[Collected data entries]
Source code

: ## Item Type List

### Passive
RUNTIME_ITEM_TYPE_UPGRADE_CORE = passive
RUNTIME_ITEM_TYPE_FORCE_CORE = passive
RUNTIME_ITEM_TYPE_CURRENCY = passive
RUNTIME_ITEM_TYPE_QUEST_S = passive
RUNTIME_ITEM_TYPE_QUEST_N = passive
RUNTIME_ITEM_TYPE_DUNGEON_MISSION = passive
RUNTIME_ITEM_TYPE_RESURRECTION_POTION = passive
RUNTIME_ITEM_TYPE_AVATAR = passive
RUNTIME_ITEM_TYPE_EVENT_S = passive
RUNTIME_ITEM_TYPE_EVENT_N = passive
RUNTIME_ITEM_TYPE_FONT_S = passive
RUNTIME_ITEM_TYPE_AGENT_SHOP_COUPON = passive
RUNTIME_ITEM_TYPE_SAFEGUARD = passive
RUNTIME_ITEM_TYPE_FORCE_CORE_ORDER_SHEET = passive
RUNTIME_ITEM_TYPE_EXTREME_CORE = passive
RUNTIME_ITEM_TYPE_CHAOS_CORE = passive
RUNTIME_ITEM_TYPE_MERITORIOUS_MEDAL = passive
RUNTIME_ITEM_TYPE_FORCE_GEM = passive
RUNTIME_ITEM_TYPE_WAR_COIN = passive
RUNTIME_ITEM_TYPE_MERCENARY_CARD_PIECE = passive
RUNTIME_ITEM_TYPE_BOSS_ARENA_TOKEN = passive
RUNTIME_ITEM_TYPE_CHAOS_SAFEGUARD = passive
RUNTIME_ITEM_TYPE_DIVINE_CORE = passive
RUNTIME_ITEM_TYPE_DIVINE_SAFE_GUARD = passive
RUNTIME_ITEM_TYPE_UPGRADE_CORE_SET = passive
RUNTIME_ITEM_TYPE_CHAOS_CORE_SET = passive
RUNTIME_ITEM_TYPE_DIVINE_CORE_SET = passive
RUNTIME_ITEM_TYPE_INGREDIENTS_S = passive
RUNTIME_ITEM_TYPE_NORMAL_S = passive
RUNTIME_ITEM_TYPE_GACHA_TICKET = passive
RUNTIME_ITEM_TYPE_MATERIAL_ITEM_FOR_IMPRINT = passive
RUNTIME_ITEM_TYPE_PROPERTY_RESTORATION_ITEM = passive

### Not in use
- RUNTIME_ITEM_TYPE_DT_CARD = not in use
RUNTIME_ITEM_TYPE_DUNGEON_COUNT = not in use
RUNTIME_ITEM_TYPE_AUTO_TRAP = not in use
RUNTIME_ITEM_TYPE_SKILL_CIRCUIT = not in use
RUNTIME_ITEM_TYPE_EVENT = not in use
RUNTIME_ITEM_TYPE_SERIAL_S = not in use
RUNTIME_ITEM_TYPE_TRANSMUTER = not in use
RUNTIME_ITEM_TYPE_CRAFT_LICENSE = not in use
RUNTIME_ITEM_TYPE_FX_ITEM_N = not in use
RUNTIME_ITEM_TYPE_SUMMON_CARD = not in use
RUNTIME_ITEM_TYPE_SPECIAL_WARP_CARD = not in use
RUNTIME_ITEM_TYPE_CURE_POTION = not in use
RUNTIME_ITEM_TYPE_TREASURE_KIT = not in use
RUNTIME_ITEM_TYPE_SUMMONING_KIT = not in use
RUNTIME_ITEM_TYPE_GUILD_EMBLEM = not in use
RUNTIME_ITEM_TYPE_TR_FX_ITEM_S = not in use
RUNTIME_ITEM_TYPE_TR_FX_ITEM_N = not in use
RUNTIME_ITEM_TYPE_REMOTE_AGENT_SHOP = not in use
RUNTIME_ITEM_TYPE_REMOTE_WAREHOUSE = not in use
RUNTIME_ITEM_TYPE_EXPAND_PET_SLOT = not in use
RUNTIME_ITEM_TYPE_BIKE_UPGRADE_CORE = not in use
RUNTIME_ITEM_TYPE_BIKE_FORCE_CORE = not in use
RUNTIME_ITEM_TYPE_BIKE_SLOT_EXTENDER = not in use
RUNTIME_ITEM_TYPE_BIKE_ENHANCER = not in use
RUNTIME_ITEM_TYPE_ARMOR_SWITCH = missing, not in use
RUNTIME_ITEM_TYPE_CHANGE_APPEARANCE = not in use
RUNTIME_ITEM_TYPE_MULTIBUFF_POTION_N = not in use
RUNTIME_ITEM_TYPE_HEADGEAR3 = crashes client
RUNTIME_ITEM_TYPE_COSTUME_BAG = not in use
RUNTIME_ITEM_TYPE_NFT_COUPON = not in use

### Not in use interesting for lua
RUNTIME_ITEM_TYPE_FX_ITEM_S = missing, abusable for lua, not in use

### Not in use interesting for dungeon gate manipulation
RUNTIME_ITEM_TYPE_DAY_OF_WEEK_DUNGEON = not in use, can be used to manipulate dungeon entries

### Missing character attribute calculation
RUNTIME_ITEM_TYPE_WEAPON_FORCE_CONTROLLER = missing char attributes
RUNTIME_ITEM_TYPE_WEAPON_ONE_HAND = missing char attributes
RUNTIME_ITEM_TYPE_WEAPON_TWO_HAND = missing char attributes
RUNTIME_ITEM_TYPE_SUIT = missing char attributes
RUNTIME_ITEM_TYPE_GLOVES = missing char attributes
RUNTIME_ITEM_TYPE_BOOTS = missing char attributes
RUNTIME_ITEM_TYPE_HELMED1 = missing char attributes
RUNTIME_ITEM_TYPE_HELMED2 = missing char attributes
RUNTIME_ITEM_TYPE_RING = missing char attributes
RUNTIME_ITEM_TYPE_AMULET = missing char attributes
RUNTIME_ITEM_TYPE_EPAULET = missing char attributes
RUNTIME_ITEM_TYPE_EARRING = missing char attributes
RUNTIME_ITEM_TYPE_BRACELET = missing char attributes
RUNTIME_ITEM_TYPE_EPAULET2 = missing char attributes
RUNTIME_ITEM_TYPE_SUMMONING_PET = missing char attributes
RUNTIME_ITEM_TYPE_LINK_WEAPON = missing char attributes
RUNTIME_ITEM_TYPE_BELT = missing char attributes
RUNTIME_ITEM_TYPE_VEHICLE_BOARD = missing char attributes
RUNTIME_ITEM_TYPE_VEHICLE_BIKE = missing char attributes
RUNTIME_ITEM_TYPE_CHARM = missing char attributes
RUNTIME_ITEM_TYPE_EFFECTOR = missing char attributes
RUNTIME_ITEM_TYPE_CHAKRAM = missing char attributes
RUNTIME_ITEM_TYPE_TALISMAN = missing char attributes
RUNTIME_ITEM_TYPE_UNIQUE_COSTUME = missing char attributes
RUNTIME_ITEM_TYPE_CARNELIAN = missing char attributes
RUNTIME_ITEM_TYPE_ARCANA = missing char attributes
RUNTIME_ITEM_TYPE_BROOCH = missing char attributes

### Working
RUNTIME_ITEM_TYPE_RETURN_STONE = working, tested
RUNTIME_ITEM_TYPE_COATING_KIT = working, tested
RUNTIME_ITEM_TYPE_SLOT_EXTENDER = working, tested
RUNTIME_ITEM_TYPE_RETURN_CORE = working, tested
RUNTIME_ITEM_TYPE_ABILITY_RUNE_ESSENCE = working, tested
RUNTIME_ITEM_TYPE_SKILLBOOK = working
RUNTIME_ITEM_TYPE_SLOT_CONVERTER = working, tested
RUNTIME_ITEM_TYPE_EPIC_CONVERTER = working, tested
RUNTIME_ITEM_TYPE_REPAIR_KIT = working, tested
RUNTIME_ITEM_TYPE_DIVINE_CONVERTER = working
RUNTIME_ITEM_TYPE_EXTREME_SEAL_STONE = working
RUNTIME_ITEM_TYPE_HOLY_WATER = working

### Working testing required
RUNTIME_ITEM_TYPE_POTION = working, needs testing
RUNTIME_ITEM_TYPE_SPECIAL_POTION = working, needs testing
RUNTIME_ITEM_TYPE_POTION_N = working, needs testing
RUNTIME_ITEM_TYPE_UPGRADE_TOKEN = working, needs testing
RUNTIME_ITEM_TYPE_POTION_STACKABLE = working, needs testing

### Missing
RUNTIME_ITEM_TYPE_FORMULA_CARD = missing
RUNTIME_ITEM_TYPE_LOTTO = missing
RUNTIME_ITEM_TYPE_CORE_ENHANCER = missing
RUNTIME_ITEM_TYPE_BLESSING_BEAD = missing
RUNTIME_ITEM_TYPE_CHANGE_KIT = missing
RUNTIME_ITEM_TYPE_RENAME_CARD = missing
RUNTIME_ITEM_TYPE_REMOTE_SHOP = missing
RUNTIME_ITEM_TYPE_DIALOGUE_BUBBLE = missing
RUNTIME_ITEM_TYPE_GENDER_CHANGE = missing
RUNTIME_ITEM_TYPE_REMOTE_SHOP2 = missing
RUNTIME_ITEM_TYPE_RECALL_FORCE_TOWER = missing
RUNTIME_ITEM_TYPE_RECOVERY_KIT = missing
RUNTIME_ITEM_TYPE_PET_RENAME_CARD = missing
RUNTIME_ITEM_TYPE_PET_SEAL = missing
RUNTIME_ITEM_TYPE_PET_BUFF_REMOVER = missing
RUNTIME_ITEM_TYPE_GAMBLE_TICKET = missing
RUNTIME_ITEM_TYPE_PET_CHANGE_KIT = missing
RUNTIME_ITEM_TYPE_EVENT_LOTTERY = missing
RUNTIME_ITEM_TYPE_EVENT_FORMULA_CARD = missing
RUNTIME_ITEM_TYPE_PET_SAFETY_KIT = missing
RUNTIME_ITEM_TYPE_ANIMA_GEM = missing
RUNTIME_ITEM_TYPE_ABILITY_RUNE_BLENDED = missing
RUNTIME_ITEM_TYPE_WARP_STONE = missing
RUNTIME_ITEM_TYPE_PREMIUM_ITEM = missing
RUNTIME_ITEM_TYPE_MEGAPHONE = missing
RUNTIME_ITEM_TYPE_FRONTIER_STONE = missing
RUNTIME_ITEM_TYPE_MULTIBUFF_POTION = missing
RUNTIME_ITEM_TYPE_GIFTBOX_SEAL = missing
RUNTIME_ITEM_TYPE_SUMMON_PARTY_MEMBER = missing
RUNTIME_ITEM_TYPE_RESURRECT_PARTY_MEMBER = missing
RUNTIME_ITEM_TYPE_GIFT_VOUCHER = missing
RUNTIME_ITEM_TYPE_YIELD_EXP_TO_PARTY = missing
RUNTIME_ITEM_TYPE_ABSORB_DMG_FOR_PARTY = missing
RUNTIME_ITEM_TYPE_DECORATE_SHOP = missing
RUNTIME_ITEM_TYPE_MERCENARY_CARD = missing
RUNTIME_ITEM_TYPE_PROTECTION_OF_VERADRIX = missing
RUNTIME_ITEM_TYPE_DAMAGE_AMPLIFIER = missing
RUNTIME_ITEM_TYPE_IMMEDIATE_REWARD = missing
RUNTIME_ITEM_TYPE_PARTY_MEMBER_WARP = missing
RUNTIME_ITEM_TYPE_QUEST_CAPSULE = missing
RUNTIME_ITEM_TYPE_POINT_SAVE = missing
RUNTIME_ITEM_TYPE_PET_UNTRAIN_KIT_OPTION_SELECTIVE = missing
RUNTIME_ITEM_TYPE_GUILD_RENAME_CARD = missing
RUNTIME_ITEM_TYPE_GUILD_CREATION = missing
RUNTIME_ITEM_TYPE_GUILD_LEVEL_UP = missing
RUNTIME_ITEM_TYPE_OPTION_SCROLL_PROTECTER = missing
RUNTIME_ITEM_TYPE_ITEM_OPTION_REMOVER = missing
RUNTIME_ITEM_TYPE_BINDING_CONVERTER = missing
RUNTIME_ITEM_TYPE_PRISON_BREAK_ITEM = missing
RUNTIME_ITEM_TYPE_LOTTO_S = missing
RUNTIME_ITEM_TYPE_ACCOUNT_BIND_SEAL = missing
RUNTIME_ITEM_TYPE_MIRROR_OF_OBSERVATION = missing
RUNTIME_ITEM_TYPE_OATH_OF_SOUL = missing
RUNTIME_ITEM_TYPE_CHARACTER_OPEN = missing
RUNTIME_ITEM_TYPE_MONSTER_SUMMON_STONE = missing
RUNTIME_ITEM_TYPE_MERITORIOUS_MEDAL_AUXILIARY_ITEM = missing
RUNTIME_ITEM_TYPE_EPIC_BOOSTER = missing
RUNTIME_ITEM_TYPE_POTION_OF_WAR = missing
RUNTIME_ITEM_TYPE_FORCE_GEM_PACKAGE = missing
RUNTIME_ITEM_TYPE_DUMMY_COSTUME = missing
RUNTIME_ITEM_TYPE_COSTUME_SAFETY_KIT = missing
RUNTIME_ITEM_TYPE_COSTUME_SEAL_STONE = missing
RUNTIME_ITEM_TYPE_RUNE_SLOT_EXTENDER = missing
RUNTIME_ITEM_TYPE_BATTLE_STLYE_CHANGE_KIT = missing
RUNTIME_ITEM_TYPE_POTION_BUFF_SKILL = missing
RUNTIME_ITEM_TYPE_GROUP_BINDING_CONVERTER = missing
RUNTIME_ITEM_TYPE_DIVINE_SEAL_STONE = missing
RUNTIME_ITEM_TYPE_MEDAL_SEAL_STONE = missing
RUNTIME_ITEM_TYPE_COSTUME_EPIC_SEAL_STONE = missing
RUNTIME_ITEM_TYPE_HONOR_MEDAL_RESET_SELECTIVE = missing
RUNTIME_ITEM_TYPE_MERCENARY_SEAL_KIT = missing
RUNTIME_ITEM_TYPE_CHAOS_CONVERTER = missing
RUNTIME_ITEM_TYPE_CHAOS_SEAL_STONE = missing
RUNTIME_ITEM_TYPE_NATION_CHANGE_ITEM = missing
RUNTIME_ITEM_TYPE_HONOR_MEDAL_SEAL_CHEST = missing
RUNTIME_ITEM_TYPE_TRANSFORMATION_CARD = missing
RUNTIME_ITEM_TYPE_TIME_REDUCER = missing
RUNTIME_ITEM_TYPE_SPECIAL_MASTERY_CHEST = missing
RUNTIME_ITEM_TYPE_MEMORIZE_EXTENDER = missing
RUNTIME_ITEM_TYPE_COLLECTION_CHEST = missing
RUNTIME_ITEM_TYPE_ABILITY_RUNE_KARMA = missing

▸ **What is expected**
Reproduce the entries above exactly, but only the lines between the line holding "RUNTIME_ITEM_TYPE_RECOVERY_KIT = missing" and the line holding "RUNTIME_ITEM_TYPE_PET_CHANGE_KIT = missing", inclusive.

▸ **Task response**
RUNTIME_ITEM_TYPE_RECOVERY_KIT = missing
RUNTIME_ITEM_TYPE_PET_RENAME_CARD = missing
RUNTIME_ITEM_TYPE_PET_SEAL = missing
RUNTIME_ITEM_TYPE_PET_BUFF_REMOVER = missing
RUNTIME_ITEM_TYPE_GAMBLE_TICKET = missing
RUNTIME_ITEM_TYPE_PET_CHANGE_KIT = missing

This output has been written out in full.